● WORK ITEM: Each time a line of the listing holds "coordonnées", copy that line.

(Beginning of RECORDS SHOWN)

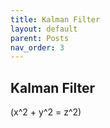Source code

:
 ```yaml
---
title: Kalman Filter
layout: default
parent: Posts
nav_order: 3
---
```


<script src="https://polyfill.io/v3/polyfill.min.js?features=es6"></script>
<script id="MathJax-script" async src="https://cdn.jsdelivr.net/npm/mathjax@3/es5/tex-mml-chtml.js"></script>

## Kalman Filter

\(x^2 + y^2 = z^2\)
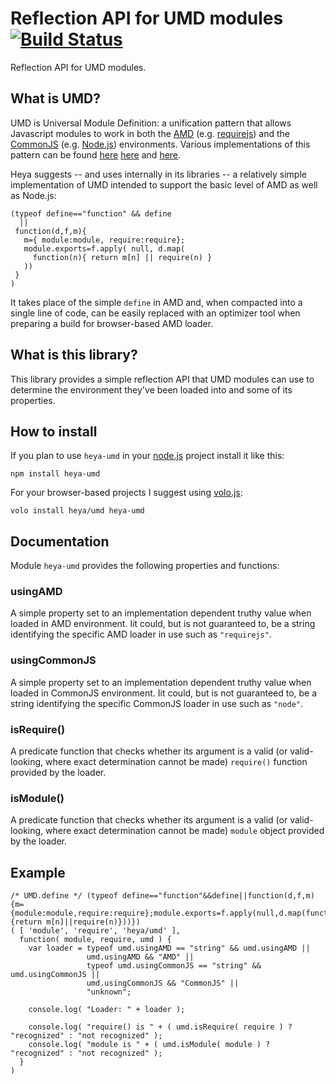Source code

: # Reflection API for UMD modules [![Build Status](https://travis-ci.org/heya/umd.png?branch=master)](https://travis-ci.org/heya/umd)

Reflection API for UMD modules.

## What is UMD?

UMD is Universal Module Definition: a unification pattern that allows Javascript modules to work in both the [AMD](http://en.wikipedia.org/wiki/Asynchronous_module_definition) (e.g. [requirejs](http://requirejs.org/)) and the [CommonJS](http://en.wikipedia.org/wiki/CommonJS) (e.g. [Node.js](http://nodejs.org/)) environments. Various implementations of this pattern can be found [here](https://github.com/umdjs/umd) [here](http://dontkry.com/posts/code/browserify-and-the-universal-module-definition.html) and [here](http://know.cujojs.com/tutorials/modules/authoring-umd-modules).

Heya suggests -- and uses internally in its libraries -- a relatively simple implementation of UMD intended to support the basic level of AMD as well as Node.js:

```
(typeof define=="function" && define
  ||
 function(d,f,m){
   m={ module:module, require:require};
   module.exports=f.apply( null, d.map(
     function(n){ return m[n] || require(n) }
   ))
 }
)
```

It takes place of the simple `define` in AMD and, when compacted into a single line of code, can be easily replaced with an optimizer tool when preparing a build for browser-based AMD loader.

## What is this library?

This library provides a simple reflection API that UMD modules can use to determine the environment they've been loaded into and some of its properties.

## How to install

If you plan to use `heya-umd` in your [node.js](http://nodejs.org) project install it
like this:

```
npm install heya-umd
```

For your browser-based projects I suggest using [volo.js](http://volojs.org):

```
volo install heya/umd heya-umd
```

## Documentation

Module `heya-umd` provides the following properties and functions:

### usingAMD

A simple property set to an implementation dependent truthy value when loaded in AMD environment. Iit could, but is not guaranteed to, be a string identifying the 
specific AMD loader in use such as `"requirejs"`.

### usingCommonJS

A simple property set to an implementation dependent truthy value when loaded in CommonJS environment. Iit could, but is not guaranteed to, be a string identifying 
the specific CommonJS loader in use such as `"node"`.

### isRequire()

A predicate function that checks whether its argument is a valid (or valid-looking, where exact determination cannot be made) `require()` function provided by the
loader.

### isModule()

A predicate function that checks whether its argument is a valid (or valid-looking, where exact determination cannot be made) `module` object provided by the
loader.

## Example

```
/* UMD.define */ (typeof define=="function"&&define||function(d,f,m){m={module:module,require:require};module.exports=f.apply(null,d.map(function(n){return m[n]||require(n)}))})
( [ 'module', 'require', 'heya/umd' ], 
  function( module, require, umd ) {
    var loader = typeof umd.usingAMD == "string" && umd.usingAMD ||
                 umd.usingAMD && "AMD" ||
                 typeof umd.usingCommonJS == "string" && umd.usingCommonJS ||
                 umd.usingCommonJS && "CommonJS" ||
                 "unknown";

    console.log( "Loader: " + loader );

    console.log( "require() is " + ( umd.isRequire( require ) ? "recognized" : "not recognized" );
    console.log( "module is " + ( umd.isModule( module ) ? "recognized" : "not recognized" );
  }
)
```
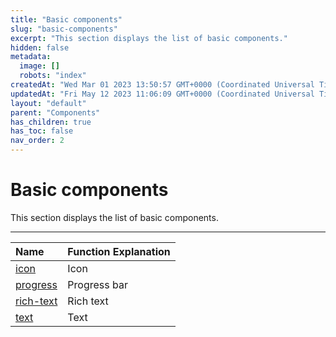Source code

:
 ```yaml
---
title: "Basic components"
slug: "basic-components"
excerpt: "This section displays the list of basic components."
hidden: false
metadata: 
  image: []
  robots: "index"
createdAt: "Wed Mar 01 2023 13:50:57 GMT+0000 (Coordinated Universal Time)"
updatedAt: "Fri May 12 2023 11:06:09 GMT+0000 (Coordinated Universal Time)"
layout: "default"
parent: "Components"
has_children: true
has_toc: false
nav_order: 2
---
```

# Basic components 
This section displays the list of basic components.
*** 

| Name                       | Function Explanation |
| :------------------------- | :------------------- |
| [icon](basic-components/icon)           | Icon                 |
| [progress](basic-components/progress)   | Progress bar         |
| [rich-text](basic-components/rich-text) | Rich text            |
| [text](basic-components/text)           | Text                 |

(End of RECORDS SHOWN)
(Beginning of RECORDS SHOWN)

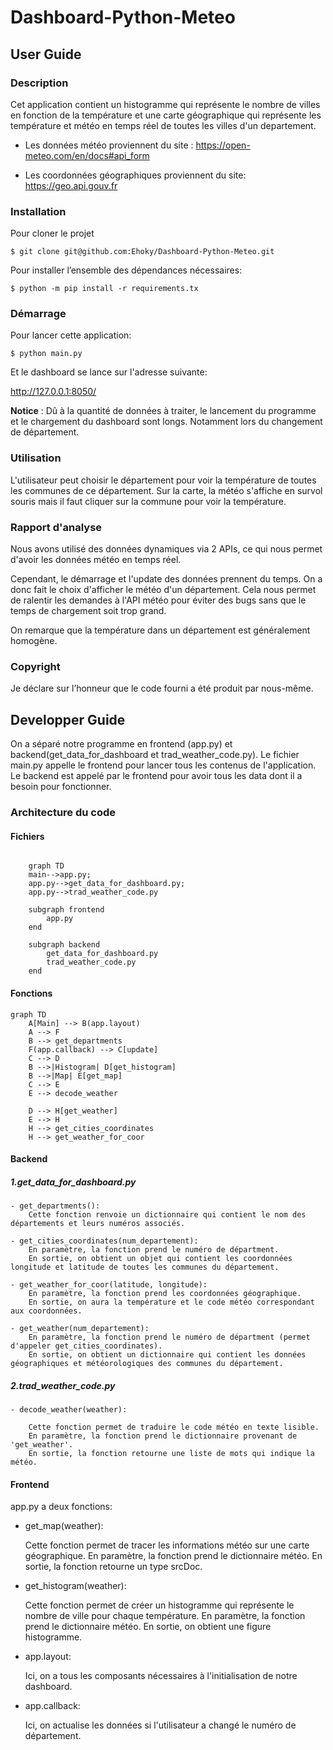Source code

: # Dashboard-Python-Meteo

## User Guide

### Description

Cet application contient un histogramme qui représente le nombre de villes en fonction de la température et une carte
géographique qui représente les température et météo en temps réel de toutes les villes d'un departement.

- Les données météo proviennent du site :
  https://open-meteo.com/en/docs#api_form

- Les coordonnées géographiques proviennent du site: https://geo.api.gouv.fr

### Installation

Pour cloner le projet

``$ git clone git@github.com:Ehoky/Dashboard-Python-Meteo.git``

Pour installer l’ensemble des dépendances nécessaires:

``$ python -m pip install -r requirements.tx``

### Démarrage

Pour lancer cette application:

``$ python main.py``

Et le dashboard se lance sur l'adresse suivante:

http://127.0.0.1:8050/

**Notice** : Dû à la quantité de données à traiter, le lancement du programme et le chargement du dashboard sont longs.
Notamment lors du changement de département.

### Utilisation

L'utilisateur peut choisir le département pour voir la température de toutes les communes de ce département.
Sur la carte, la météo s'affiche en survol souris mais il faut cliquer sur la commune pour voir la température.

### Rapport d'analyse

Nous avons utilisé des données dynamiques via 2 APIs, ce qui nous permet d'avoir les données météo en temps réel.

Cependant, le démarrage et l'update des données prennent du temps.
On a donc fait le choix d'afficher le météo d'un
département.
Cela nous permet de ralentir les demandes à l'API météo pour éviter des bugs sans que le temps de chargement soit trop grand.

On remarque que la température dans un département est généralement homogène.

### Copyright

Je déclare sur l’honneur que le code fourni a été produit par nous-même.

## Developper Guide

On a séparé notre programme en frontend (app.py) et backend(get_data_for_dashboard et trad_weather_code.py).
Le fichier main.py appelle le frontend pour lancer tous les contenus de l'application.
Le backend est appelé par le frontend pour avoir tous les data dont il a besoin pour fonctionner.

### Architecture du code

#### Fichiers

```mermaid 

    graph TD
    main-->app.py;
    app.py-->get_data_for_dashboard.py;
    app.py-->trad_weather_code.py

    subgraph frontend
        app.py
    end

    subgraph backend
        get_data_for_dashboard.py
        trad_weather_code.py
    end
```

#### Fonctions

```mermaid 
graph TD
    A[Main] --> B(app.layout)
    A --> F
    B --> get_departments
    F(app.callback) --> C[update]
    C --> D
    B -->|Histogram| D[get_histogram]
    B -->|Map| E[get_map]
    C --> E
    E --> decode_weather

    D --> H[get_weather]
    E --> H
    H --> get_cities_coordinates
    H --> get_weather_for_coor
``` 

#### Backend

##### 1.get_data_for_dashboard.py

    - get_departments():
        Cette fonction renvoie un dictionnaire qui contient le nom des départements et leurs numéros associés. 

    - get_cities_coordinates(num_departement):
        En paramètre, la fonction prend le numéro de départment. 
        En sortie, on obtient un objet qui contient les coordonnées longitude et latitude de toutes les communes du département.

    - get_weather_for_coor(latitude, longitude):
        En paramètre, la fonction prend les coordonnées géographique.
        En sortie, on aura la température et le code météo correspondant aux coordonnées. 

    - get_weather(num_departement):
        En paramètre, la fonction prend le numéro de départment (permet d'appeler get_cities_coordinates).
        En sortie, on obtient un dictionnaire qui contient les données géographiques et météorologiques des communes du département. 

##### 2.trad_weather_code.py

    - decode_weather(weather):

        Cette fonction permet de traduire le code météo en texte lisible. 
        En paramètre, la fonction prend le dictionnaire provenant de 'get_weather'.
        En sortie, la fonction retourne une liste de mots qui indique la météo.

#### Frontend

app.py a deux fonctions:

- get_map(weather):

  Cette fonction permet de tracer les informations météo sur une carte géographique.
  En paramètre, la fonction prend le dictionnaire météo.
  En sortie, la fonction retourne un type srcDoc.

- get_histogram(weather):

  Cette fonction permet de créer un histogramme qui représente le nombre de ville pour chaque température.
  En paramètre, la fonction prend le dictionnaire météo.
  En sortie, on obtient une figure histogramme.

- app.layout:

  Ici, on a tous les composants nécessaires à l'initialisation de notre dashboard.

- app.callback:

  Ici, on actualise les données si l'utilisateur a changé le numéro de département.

(End of RECORDS SHOWN)
(Beginning of RECORDS SHOWN)

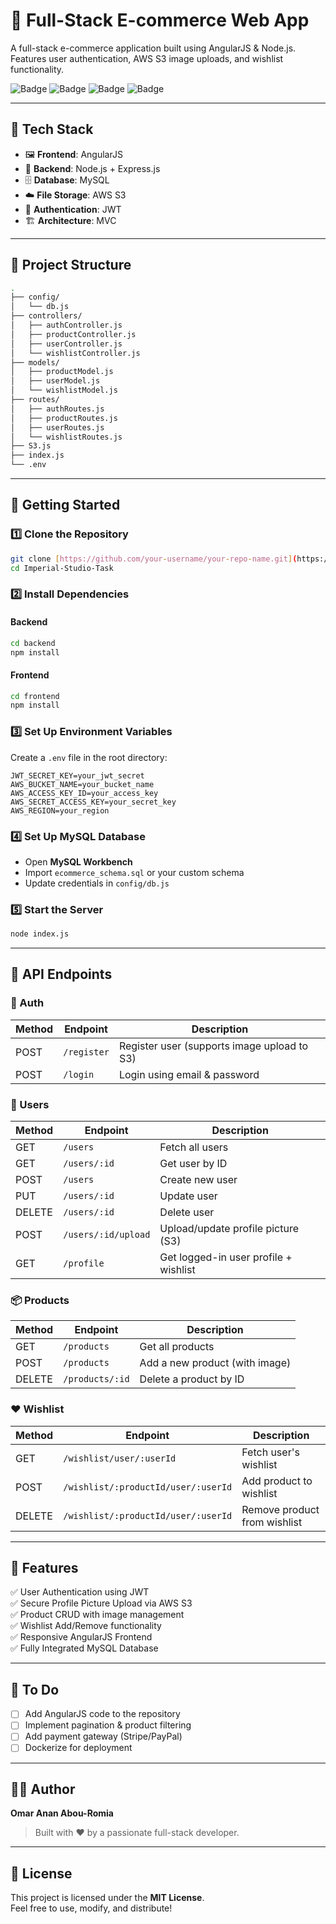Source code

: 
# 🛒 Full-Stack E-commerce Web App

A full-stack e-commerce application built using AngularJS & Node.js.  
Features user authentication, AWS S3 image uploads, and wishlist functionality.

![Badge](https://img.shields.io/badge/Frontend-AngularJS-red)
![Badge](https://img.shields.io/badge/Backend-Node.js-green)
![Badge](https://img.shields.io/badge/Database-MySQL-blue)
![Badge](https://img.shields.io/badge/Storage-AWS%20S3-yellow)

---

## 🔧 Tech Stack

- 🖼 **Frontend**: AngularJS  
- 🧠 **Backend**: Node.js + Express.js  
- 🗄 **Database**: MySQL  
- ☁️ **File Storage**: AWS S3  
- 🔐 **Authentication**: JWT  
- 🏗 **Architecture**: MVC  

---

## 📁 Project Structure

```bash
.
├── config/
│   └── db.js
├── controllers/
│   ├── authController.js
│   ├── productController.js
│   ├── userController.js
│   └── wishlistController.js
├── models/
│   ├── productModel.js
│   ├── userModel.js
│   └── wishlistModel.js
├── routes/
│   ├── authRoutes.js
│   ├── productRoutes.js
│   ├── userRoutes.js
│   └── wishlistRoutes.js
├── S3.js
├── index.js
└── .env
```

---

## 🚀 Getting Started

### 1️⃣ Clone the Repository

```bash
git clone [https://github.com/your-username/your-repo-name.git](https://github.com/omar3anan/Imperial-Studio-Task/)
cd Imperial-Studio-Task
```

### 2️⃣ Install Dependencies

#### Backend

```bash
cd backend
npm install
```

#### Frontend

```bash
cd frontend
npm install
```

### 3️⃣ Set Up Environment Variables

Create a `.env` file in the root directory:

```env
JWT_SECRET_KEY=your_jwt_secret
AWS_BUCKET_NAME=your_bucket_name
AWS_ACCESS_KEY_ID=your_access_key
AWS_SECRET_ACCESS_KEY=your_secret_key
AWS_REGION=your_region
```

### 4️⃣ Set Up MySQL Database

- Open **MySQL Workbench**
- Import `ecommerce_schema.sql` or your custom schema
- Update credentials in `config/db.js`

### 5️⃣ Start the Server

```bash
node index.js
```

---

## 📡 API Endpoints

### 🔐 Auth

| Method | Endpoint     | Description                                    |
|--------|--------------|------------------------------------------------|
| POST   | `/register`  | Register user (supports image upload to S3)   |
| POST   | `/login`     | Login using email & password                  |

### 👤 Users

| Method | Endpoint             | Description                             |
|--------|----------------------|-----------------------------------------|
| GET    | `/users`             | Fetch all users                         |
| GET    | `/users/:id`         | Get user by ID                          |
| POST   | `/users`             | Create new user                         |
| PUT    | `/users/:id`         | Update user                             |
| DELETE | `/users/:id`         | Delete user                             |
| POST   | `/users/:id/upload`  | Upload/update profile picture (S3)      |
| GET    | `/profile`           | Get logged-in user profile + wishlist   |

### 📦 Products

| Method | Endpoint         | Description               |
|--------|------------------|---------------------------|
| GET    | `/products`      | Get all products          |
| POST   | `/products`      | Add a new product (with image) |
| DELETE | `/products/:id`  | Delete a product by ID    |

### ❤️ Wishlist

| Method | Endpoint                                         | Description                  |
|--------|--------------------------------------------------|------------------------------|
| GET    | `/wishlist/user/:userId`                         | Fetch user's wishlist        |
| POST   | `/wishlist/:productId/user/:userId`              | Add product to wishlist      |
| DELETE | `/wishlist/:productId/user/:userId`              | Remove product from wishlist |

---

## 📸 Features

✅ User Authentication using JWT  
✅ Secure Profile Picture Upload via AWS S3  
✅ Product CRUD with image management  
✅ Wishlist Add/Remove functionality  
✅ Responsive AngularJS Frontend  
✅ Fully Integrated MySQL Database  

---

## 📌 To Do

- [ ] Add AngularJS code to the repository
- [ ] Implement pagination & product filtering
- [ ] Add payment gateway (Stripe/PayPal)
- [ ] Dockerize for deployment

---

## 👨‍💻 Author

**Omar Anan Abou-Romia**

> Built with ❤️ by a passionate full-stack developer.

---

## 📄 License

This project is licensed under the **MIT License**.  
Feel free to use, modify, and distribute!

(End of RECORDS SHOWN)

● EXERCISE RESPONSE:
- Les coordonnées géographiques proviennent du site: https://geo.api.gouv.fr
        En sortie, on obtient un objet qui contient les coordonnées longitude et latitude de toutes les communes du département.
        En paramètre, la fonction prend les coordonnées géographique.
        En sortie, on aura la température et le code météo correspondant aux coordonnées. 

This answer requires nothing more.